Kaiser Daily Health Policy Report Examines Action in Louisiana, Michigan and Texas on Medicaid Budget Gaps
The following summarizes recent proposals in Louisiana, Michigan and Texas designed to address increasing Medicaid costs.
- Louisiana: In response to a $200 million Medicaid budget deficit in the current fiscal year, state health officials proposed a budget last week that would cut payments to hospitals and nursing homes by 15%. Under the plan, payments to nursing homes would be cut by $78.7 million and payments to hospitals would be cut by $103.7 million, with large city hospitals and those with neonatal care services facing "steeper cuts" than smaller facilities. Rural hospitals with fewer than 60 beds would be exempt from the cuts. The budget proposal also would eliminate the $48.9 million Medically Needy program, which provides temporary Medicaid coverage to people whose medical costs have surpassed their incomes, and cut payments to facilities providing care to developmentally disabled individuals by $25 million. State Health and Hospitals Secretary David Hood said the budget is designed to focus on preventive instead of acute care. For example, the budget proposes an extra $20 million for home-based care for people with mental illnesses and would increase by $15.5 million funding for the Community Care program, which assigns Medicaid beneficiaries to a primary care physician (Ritea, New Orleans Times-Picayune, 5/10).

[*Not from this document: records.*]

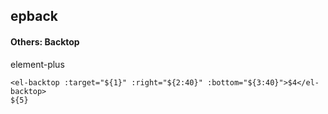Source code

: ## epback
#### Others: Backtop
element-plus <el-backtop>
```
<el-backtop :target="${1}" :right="${2:40}" :bottom="${3:40}">$4</el-backtop>
${5}
```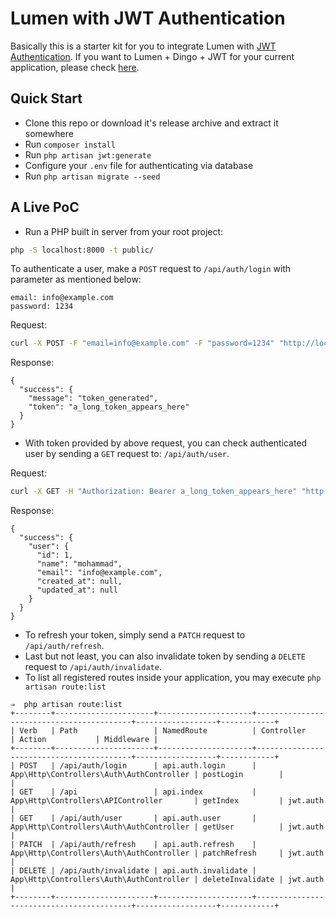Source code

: # Lumen with JWT Authentication
Basically this is a starter kit for you to integrate Lumen with [JWT Authentication](https://jwt.io/).
If you want to Lumen + Dingo + JWT for your current application, please check [here](https://github.com/krisanalfa/lumen-dingo-adapter).


## Quick Start

- Clone this repo or download it's release archive and extract it somewhere
- Run `composer install`
- Run `php artisan jwt:generate`
- Configure your `.env` file for authenticating via database
- Run `php artisan migrate --seed`

## A Live PoC

- Run a PHP built in server from your root project:

```sh
php -S localhost:8000 -t public/
```

To authenticate a user, make a `POST` request to `/api/auth/login` with parameter as mentioned below:

```
email: info@example.com
password: 1234
```

Request:

```sh
curl -X POST -F "email=info@example.com" -F "password=1234" "http://localhost:8000/api/auth/login"
```

Response:

```
{
  "success": {
    "message": "token_generated",
    "token": "a_long_token_appears_here"
  }
}
```

- With token provided by above request, you can check authenticated user by sending a `GET` request to: `/api/auth/user`.

Request:

```sh
curl -X GET -H "Authorization: Bearer a_long_token_appears_here" "http://localhost:8000/api/auth/user"
```

Response:

```
{
  "success": {
    "user": {
      "id": 1,
      "name": "mohammad",
      "email": "info@example.com",
      "created_at": null,
      "updated_at": null
    }
  }
}
```

- To refresh your token, simply send a `PATCH` request to `/api/auth/refresh`.
- Last but not least, you can also invalidate token by sending a `DELETE` request to `/api/auth/invalidate`.
- To list all registered routes inside your application, you may execute `php artisan route:list`

```
⇒  php artisan route:list
+--------+----------------------+---------------------+------------------------------------------+------------------+------------+
| Verb   | Path                 | NamedRoute          | Controller                               | Action           | Middleware |
+--------+----------------------+---------------------+------------------------------------------+------------------+------------+
| POST   | /api/auth/login      | api.auth.login      | App\Http\Controllers\Auth\AuthController | postLogin        |            |
| GET    | /api                 | api.index           | App\Http\Controllers\APIController       | getIndex         | jwt.auth   |
| GET    | /api/auth/user       | api.auth.user       | App\Http\Controllers\Auth\AuthController | getUser          | jwt.auth   |
| PATCH  | /api/auth/refresh    | api.auth.refresh    | App\Http\Controllers\Auth\AuthController | patchRefresh     | jwt.auth   |
| DELETE | /api/auth/invalidate | api.auth.invalidate | App\Http\Controllers\Auth\AuthController | deleteInvalidate | jwt.auth   |
+--------+----------------------+---------------------+------------------------------------------+------------------+------------+
```

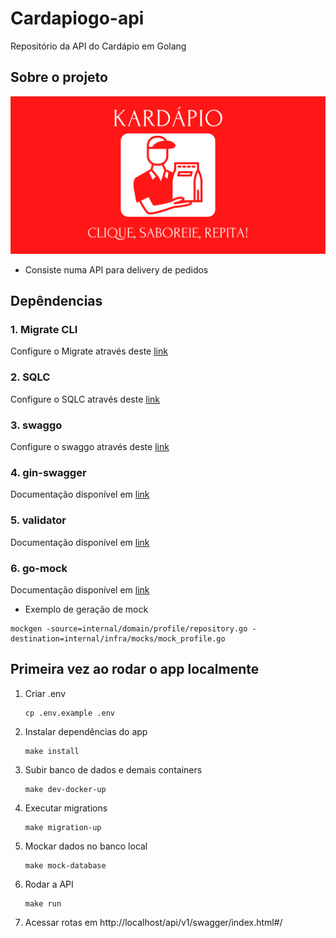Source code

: # Cardapiogo-api
Repositório da API do Cardápio em Golang

## Sobre o projeto
![img](/docs/assets/banner.svg)
- Consiste numa API para delivery de pedidos

## Depêndencias
### 1. Migrate CLI
Configure o Migrate através deste [link](https://github.com/golang-migrate/migrate/tree/v4.16.2/cmd/migrate) 

### 2. SQLC
Configure o SQLC através deste [link](https://docs.sqlc.dev/en/stable/overview/install.html)

### 3. swaggo
Configure o swaggo através deste [link](https://github.com/swaggo/swag)

### 4. gin-swagger
Documentação disponível em [link](https://github.com/swaggo/gin-swagger)

### 5. validator
Documentação disponível em [link](https://github.com/go-playground/validator)

### 6. go-mock
Documentação disponível em [link](https://github.com/uber-go/mock)
- Exemplo de geração de mock
```
mockgen -source=internal/domain/profile/repository.go -destination=internal/infra/mocks/mock_profile.go
```


## Primeira vez ao rodar o app localmente

1. Criar .env
    ```
    cp .env.example .env
    ```

2. Instalar dependências do app
    ```
    make install
    ```

3. Subir banco de dados e demais containers
    ```
    make dev-docker-up
    ```

4. Executar migrations
    ```
    make migration-up
    ```
    
5. Mockar dados no banco local
    ```
    make mock-database
    ```

6. Rodar a API
    ```
    make run
    ```
    
7. Acessar rotas em  http://localhost/api/v1/swagger/index.html#/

- Michigan: Gov. John Engler (R) on May 10 signed a bill that will increase Medicaid reimbursements for nursing homes and HMOs by assessing a quality assurance fee to draw additional federal matching dollars. Under the law, nursing homes will pay the state a $2.76 fee per day per bed, which is expected to generate $44.8 million and attract $55.7 million in federal funds. With the additional funds, the state is expected to increase reimbursements to nursing homes by 7%. HMOs will pay the state 1.9% of their premium revenues each year, generating an expected $54.6 million and $68 million in federal funding. The additional funds will be used to increase payments to HMOs by 5%. The fees are set to expire after five years (AP/Detroit News, 5/11).
- Texas: To cover increasing Medicaid costs, state Health and Human Services Commission officials have proposed changing the program's accounting procedures. Instead of listing expenses when care is provided, officials are proposing that expenses be listed when bills are actually paid, typically a month or two after treatment is provided. Such an accounting shift would result in a one-time deferral of about $225 million. The plan must be approved by the state Legislature, which resumes next year (Susswein, Austin American-Statesman, 5/10).